In 1970, the college was merged into Jilin Medical University (the predecessor of Norman Bethune Health Science Center of Jilin University). In March 1978, Changchun College of Traditional Chinese Medicine was restored.

In 1992, the school started enrolling international students. It was one of the earliest institutions approved by the Ministry of Education to enroll international students.

In 2004, the college became a key educational institution of Jinling Province.

In 2006, it was renamed "Changchun University of Chinese Medicine", under the dual leadership of the Provincial Health Department and the Provincial Education Department.

In 2020, the university was listed in the Jilin Province Characteristic High-Level University Construction Project.

==Schools and departments==
Programs at bachelor, master and doctoral levels are offered by the teaching units of:

- School of Basic Medical Sciences,
- School of Traditional Chinese Medicine,
- School of Pharmacy,
- School of Acupuncture and Moxibustion

- School of Nursing,
- School of Management,
- School of Clinical Medicine,
- School of Rehabilitation Medicine,
- School of Integrated Traditional and Western Medicine

- School of Marxism,
- Department of Physical Education,
- Innovation and Practice Center,
- School for Cultivating Young Marxists

- School of Innovation and Entrepreneurship,
- Department of Foreign Languages,
- School of Medical Information.

==Hospitals==
The university has the following affiliated hospitals.

- Affiliated Hospital of Changchun University of Chinese Medicine
- Third Affiliated Clinical Hospital
- Fourth Affiliated Clinical Hospital (Changchun People's Hospital)

==Other information==
The campus covers a land area of 395,000 square meters, with over 30,000 students.

The university has built international cooperations with teaching and research institutions of over 20 countries.

The university ranks 15 in the 2026 ShanghaiRanking of traditional Chinese medical universities in China.

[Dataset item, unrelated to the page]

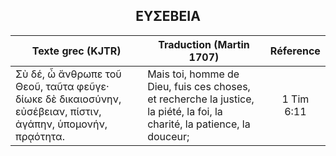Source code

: <h2 align="center">ΕΥΣΕΒΕΙΑ</h2>

|Texte grec (KJTR)|Traduction (Martin 1707)|Réference|
|-----|-----|:---:
Σὺ δέ, ὦ ἄνθρωπε τοῦ Θεοῦ, ταῦτα φεῦγε· δίωκε δὲ δικαιοσύνην, εὐσέβειαν, πίστιν, ἀγάπην, ὑπομονήν, πρᾳότητα.|Mais toi, homme de Dieu, fuis ces choses, et recherche la justice, la piété, la foi, la charité, la patience, la douceur;|1 Tim 6:11| Τοῦτο δὲ γίνωσκε, ὅτι ἐν ἐσχάταις ἡμέραις ἐνστήσονται καιροὶ χαλεποί. Ἔσονται γὰρ οἱ ἄνθρωποι φίλαυτοι, φιλάργυροι, ἀλαζόνες, ὑπερήφανοι, βλάσφημοι, γονεῦσιν ἀπειθεῖς, ἀχάριστοι, ἀνόσιοι, Ἄστοργοι, ἄσπονδοι, διάβολοι, ἀκρατεῖς, ἀνήμεροι, ἀφιλάγαθοι, Προδόται, προπετεῖς, τετυφωμένοι, φιλήδονοι μᾶλλον ἢ φιλόθεοι· Ἔχοντες μόρφωσιν εὐσεβείας, τὴν δὲ δύναμιν αὐτῆς ἠρνημένοι: καὶ τούτους ἀποτρέπου.|Or sache ceci, qu’aux derniers jours il surviendra des temps fâcheux. Car les hommes seront amoureux d’eux-mêmes, avares, vains, orgueilleux, blasphémateurs, désobéissants à leurs pères et à leurs mères, ingrats, profanes: Sans affection naturelle, sans fidélité, calomniateurs, incontinents, cruels, haïssant les gens de bien: Traîtres, téméraires, enflés _d’orgueil_, amateurs des voluptés, plutôt que de Dieu. Ayant l’apparence de la piété, mais en ayant renié la force: détourne-toi donc de telles gens. |2 Tim 3:1-5| Παρακαλῶ οὖν, πρῶτον πάντων, ποιεῖσθαι δεήσεις, προσευχάς, ἐντεύξεις, εὐχαριστίας, ὑπὲρ πάντων ἀνθρώπων· Ὑπὲρ βασιλέων, καὶ πάντων τῶν ἐν ὑπεροχῇ ὄντων· ἵνα ἤρεμον καὶ ἡσύχιον βίον διάγωμεν ἐν πάσῃ εὐσεβείᾳ καὶ σεμνότητι.|J’exhorte donc qu’avant toutes choses on fasse des requêtes, des prières, des supplications, et des actions de grâces pour tous les hommes: Pour les Rois, et pour tous ceux qui sont constitués en dignité, afin que nous puissions mener une vie paisible et tranquille, en toute piété et honnêteté. |1 Tim 2:1-2|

Address: 1035 Boshuo Rd, Changchun Jingyue High-tech Industrial Development Zone, Changchun, Jilin Province, China.

==Related events==
On the case of Changchun University of Traditional Chinese Medicine on July 29, 2018, Weibo user "Adorable Insect Er Er" accused Gao Lei, a physical education teacher at Changchun University of Traditional Chinese Medicine, of sexually harassing multiple female students by taking advantage of his position. The school later announced that it would launch an investigation into the matter.